WORK ITEM:
Your reply should consist of the entries, copied exactly and stripped of images.

MATERIAL PROVIDED:
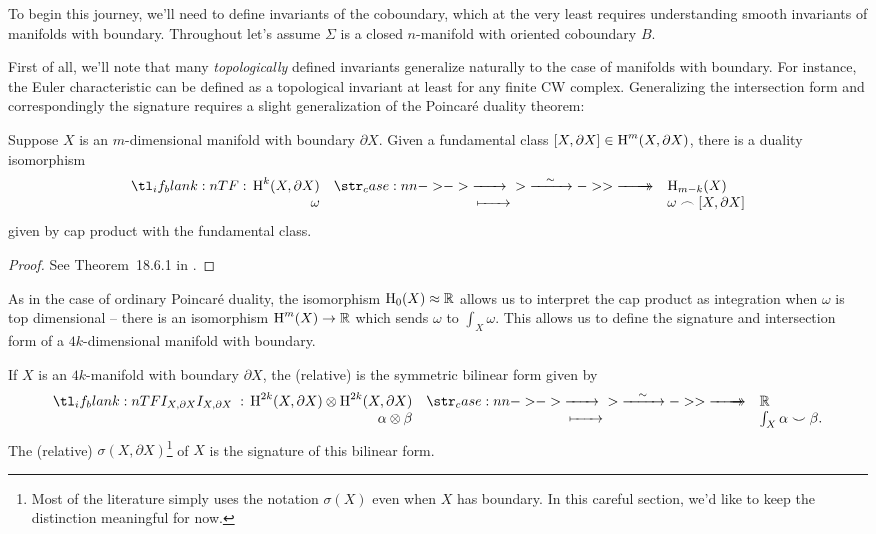 To begin this journey, we'll need to define invariants of the coboundary, which at the very least requires understanding
smooth invariants of manifolds with boundary.
Throughout let's assume $\Sigma$ is a closed $n$-manifold with oriented coboundary $B$.

First of all, we'll note that many \emph{topologically} defined invariants generalize naturally to the case of manifolds with boundary. For instance, the Euler characteristic can be defined as a topological invariant at least for any finite CW complex. Generalizing the intersection form and correspondingly the signature requires a slight generalization of the Poincar\'e duality theorem:
\begin{theorem}
	Suppose $X$ is an $m$-dimensional manifold with boundary $\partial X$. Given a fundamental class $[X, \partial X]\in \operatorname{H}^{m}(X, \partial X)$, there is a duality isomorphism
	\[
		\lkxfunc{}{\H^k(X, \partial X)}{\H_{m-k}(X)}{\omega}{\omega\frown [X,\partial X]}
	\]
	given by cap product with the fundamental class.
\end{theorem}
\begin{proof}
	See Theorem~18.6.1 in \cite{dieck2008algebraic}.
\end{proof}
As in the case of ordinary Poincar\'e duality, the isomorphism $\operatorname{H}_0(X)\approx \mathbb{R}$ allows us to interpret the cap product as integration when $\omega$ is top dimensional -- there is an isomorphism $\operatorname{H}^m(X)\to \mathbb{R}$ which sends $\omega$ to $\int_X \omega$. This allows us to define the signature and intersection form of a $4k$-dimensional manifold with boundary.

\begin{definition}
	If $X$ is an $4k$-manifold with boundary $\partial X$, the (relative)  is the symmetric bilinear form given by
	\[
		\lkxfunc{I_{X,\partial X}}{\H^{2k}(X, \partial X)\otimes \H^{2k}(X, \partial X)}
		{\R}{\alpha\otimes \beta}{\int_X \alpha\smile \beta.}
	\]
	The (relative)  $\sigma(X, \partial X)$\footnote{Most of the literature simply uses the notation $\sigma(X)$ even when $X$ has boundary. In this careful section, we'd like to keep the distinction meaningful for now.} of $X$ is the signature of this bilinear form.
\end{definition}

ANSWER SPACE:
 To begin this journey, we'll need to define invariants of the coboundary, which at the very least requires understanding
smooth invariants of manifolds with boundary.
Throughout let's assume $\Sigma$ is a closed $n$-manifold with oriented coboundary $B$.

First of all, we'll note that many \emph{topologically} defined invariants generalize naturally to the case of manifolds with boundary. For instance, the Euler characteristic can be defined as a topological invariant at least for any finite CW complex. Generalizing the intersection form and correspondingly the signature requires a slight generalization of the Poincar\'e duality theorem:
\begin{theorem}
	Suppose $X$ is an $m$-dimensional manifold with boundary $\partial X$. Given a fundamental class $[X, \partial X]\in \operatorname{H}^{m}(X, \partial X)$, there is a duality isomorphism
	\[
		\lkxfunc{}{\H^k(X, \partial X)}{\H_{m-k}(X)}{\omega}{\omega\frown [X,\partial X]}
	\]
	given by cap product with the fundamental class.
\end{theorem}
\begin{proof}
	See Theorem~18.6.1 in \cite{dieck2008algebraic}.
\end{proof}
As in the case of ordinary Poincar\'e duality, the isomorphism $\operatorname{H}_0(X)\approx \mathbb{R}$ allows us to interpret the cap product as integration when $\omega$ is top dimensional -- there is an isomorphism $\operatorname{H}^m(X)\to \mathbb{R}$ which sends $\omega$ to $\int_X \omega$. This allows us to define the signature and intersection form of a $4k$-dimensional manifold with boundary.

\begin{definition}
	If $X$ is an $4k$-manifold with boundary $\partial X$, the (relative)  is the symmetric bilinear form given by
	\[
		\lkxfunc{I_{X,\partial X}}{\H^{2k}(X, \partial X)\otimes \H^{2k}(X, \partial X)}
		{\R}{\alpha\otimes \beta}{\int_X \alpha\smile \beta.}
	\]
	The (relative)  $\sigma(X, \partial X)$\footnote{Most of the literature simply uses the notation $\sigma(X)$ even when $X$ has boundary. In this careful section, we'd like to keep the distinction meaningful for now.} of $X$ is the signature of this bilinear form.
\end{definition}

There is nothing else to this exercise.